Exploring the 'Best Games': Coloratura, by Lynnea Glasser

Because I’ve been reviewing some of the best games in interactive fiction, superlatives run dry; they can’t all be the best game ever. But each can be the best in their sphere; and I would say that Coloratura is the best comp-length puzzle-focused game of the last decade, and possibly of all time. Its closest competitors are Violet and Lost Pig, and i think people could argue for any of them as being the best.

It performed very well in the XYZZY’S, including winning Best PC in the nomination round due to being so far ahead of its competitors.

The author has a series of posts describing the creation of the game. This is one of the best making-of resources I have seen.

What did the game do right?

==Very strong PC==

In this game, you play an alien creature with an inhuman perspective, an unusual body, and almost mystical powers. This changes almost everything about the game, from parser responses to conversation and inventory to interactions with non-living things.

The inhuman perspective shifts over the course of the game, as you gain more information about your surroundings.

Finally, the author went to great lengths to make sure that PC and player motivations were aligned. All the solutions to puzzles are things that the PC would naturally seem to do, once you are aware of their abilities. There are no ‘soup cans in the kitchen’ here, puzzles unrelated to the story and which would not be an obstacle in real life.

==Strong NPCs==

The human NPCs are very well done in this game. I wonder if the author was relying on the lessons learned from earlier games like Tenth Plague and Divis Mortise, where the NPCs were less realistic.

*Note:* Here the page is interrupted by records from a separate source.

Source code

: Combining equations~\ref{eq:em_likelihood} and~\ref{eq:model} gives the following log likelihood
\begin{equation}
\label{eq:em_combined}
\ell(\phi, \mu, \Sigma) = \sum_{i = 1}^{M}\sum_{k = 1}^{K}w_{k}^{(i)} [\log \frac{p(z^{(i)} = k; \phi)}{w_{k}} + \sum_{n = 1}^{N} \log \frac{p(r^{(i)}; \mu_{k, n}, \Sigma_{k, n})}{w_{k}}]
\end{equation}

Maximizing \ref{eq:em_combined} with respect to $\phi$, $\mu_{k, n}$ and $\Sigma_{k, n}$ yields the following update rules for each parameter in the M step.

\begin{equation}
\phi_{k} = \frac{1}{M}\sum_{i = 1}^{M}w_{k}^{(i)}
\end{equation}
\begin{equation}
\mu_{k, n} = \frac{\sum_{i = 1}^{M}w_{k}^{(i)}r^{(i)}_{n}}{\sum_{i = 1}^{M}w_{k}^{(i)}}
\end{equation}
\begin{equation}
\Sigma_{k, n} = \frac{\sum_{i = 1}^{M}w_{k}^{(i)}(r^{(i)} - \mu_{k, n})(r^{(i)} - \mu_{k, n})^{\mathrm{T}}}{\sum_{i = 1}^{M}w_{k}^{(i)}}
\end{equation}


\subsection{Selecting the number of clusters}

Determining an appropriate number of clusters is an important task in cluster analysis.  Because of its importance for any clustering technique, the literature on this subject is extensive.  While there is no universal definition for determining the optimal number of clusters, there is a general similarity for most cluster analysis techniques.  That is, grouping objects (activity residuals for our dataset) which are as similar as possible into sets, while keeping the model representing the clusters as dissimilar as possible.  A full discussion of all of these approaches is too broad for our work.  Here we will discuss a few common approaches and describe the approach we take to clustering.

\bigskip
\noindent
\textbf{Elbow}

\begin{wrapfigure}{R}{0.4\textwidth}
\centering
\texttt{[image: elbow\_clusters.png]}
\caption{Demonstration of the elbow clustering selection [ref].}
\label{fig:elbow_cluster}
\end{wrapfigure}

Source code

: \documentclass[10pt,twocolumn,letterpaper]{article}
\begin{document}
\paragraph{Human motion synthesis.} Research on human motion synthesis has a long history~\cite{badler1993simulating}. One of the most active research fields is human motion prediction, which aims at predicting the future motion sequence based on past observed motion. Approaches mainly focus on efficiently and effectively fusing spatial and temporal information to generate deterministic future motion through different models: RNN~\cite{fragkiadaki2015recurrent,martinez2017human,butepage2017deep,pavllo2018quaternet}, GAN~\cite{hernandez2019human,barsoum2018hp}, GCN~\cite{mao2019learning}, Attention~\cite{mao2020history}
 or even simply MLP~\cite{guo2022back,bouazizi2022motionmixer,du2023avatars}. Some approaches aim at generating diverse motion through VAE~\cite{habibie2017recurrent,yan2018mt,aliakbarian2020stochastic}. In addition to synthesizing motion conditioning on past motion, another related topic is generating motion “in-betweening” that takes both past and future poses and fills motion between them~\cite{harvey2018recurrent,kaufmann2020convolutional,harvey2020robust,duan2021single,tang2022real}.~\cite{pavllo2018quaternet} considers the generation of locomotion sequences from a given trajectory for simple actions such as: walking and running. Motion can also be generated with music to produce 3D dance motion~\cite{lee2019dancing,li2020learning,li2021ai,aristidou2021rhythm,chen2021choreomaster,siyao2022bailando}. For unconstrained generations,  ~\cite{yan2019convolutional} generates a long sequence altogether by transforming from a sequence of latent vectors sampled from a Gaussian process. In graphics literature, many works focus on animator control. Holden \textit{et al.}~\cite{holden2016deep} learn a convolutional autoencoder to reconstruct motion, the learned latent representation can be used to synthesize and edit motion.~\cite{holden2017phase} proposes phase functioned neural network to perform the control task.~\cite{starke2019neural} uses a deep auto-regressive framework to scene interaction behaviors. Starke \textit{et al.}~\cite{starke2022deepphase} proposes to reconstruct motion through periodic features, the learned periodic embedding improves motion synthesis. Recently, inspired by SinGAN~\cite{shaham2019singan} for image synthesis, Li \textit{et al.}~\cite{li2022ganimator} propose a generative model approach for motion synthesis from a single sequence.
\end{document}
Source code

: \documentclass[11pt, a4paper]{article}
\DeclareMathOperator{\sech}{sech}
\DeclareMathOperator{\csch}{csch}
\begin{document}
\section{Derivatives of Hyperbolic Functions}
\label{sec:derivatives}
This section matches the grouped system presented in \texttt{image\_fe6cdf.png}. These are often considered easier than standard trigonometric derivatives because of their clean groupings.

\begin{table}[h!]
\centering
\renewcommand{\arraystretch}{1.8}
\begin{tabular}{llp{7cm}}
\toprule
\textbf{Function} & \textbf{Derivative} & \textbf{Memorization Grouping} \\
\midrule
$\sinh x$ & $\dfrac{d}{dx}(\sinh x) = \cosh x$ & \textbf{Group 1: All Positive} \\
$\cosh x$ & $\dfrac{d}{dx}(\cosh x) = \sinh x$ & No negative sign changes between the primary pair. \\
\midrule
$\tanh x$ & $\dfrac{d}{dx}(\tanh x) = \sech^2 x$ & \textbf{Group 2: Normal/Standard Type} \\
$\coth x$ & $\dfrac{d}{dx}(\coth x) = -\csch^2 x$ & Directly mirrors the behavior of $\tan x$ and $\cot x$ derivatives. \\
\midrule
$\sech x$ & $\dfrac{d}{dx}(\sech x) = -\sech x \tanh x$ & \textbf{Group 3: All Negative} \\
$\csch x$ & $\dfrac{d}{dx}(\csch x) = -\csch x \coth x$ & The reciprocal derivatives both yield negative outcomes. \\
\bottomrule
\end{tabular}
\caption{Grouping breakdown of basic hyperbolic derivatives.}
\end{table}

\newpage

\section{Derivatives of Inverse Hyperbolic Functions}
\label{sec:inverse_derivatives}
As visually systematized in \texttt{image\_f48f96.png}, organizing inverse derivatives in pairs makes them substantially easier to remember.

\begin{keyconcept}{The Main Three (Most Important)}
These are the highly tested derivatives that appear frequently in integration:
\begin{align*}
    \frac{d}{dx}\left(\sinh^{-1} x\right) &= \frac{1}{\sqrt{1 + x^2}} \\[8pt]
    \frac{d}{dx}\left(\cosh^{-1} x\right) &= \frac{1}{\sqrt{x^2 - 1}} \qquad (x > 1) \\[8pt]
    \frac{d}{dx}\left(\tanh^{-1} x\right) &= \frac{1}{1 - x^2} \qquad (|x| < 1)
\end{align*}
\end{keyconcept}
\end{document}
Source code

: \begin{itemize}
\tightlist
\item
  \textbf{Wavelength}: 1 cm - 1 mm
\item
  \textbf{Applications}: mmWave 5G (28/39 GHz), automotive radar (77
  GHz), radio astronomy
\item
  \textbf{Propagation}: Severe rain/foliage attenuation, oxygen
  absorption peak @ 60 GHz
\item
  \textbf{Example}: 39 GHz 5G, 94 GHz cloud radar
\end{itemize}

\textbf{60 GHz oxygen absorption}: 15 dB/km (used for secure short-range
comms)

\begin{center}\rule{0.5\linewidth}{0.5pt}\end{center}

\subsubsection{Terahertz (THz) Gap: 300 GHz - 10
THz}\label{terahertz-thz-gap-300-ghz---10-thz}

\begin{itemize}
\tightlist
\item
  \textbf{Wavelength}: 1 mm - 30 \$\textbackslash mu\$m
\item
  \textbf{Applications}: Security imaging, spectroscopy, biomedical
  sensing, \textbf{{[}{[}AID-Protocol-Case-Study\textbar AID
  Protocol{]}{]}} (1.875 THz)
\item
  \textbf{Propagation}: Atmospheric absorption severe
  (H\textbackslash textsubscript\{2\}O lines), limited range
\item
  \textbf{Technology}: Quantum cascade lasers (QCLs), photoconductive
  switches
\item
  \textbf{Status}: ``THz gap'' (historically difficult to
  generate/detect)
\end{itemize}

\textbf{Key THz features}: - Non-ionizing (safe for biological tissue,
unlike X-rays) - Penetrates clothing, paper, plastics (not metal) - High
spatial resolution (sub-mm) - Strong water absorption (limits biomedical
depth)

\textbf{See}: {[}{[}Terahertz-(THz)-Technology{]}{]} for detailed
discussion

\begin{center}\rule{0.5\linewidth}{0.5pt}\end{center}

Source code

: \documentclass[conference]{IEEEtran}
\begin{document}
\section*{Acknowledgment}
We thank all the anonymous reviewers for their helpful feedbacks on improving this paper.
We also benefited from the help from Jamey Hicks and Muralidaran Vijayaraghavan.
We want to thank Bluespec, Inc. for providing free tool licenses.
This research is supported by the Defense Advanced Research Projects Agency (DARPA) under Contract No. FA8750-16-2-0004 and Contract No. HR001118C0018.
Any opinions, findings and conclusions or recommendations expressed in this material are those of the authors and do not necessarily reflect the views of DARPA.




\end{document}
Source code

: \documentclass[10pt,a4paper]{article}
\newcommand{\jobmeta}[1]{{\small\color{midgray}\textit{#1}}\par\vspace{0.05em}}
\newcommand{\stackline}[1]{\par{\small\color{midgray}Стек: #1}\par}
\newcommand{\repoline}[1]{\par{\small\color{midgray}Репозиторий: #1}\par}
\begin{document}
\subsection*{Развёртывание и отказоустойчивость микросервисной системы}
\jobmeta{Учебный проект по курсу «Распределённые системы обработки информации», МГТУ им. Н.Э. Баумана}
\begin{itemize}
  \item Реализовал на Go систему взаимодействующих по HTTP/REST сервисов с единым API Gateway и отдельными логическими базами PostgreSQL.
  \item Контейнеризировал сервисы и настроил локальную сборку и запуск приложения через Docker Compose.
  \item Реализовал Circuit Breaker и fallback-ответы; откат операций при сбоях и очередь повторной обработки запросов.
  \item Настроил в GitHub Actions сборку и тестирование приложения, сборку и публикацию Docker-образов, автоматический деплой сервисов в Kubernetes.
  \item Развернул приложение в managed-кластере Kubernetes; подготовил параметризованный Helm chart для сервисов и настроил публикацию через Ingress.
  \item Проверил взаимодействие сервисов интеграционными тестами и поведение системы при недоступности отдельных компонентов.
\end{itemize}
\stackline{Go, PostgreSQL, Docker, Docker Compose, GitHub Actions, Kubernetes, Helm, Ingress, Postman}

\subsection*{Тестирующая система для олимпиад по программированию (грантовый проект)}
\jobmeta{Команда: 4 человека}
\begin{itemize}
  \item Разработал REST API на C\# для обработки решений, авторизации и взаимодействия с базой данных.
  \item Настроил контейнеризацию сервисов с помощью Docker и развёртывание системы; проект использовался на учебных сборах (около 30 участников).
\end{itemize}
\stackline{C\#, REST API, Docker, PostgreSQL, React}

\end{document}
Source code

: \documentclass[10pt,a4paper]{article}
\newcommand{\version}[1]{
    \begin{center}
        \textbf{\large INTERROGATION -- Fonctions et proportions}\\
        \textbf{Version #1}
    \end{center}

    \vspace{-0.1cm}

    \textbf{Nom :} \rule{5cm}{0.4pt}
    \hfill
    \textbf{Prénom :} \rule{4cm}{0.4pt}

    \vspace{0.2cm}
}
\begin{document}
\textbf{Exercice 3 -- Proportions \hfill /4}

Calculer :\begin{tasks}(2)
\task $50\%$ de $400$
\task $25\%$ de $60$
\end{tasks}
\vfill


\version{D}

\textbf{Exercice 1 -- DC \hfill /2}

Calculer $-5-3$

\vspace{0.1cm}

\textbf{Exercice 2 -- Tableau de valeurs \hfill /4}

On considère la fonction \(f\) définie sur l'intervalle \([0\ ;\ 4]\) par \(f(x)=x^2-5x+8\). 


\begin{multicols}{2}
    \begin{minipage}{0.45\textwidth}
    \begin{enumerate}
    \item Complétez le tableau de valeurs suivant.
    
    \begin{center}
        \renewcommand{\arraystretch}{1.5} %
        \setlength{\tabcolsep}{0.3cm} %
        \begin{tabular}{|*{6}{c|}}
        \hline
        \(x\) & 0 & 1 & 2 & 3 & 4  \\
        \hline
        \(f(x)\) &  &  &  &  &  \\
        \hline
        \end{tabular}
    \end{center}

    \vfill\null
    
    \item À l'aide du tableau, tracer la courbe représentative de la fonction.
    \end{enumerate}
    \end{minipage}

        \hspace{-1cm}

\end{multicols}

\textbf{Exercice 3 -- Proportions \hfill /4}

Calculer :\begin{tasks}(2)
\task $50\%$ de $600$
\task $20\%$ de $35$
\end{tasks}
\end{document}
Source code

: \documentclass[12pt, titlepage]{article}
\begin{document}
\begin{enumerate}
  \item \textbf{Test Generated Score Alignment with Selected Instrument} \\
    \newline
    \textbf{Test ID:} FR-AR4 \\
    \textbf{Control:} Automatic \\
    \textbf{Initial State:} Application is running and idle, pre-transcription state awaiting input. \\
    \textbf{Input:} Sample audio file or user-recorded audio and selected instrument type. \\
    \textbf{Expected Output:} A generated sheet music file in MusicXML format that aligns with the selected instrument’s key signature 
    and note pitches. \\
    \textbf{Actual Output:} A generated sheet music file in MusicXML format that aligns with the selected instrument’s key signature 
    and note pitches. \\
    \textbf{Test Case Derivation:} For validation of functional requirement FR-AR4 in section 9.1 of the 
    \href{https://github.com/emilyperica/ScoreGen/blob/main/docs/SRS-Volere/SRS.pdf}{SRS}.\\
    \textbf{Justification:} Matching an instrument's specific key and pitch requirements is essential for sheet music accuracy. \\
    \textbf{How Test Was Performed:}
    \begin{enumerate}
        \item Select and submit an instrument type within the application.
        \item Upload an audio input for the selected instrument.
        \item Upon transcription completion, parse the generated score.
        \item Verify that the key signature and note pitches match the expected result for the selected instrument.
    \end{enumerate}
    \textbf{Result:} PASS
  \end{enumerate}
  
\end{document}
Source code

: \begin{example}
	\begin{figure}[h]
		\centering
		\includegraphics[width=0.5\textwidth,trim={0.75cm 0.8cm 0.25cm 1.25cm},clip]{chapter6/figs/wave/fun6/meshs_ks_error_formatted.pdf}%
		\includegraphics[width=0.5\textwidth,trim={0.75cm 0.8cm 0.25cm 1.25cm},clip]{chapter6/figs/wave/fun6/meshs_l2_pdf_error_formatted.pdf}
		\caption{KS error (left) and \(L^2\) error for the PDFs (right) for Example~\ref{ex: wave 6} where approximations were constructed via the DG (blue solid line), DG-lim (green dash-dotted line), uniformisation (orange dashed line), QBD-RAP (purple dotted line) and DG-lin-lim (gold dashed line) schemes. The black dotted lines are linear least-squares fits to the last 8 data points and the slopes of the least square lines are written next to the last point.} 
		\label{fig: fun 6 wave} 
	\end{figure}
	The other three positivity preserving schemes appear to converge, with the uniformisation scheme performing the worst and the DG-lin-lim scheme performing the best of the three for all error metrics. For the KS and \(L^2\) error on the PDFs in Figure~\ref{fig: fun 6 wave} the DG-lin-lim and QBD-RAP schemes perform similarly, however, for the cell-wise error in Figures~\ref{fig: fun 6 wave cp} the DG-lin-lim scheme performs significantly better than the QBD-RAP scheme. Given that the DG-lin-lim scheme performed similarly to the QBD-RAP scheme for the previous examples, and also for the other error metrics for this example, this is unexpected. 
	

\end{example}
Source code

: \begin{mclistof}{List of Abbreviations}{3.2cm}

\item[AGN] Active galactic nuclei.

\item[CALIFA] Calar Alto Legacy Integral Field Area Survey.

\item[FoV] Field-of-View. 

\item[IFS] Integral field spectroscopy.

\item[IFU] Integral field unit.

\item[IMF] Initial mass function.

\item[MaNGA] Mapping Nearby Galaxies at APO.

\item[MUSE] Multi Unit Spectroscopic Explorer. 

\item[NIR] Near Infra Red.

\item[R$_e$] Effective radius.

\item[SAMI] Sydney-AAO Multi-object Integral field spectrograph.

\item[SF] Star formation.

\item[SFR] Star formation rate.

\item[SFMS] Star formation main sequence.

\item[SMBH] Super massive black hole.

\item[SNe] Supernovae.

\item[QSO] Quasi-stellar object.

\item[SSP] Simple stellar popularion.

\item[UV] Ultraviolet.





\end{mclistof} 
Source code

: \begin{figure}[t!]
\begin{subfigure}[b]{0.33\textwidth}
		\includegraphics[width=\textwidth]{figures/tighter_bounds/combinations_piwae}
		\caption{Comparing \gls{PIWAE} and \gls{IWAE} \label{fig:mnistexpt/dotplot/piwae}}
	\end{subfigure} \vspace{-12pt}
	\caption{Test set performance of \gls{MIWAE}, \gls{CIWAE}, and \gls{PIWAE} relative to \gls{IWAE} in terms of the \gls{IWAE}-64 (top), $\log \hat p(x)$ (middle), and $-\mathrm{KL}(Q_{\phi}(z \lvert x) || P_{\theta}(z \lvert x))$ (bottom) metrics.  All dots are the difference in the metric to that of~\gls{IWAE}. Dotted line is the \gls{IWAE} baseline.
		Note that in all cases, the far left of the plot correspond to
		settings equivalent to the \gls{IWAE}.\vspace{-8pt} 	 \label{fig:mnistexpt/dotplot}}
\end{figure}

In any case, the captain and Mercy are very vivid characters, able to display intense and complex emotions in a compelling way. Perhaps one reason for their success is that emotions often ring false in an IF game, but any falseness of emotions here can be attributed to the influence of the PC.

Of course, the meat monster is very memorable. In this puzzle/person, the author asks us to reevaluate some basic assumptions about our own lifestyles, makes us imagine ourselves as the PC and take action, then breaks our expectations with the results.

== Story and pacing==

The story has perfect pacing. Most games tend to be either low-intensity, slow puzzle fests (like Lost Pig or Savoir-Faire) or fast-paced story-focused games (like All Roads or Being Andrew Plotkin). Coloratura manages to be both fast-paced and puzzle-oriented. The inhuman perspective helps here, as the PC is used to very long term goals.

The game slowly builds tension and speed by having the player learn more and more about its captors and having them learn more about you, creating a more dangerous environment.


Coloratura uses a very creative protagonist to create an incredible game, with well-done NPCS, depth of implementation (which I didn’t mention but certainly is there), and a good storyline rounding everything out. If you haven’t tried this game you should.

This was the most recent game to win both ifcomp and the xyzzy awards.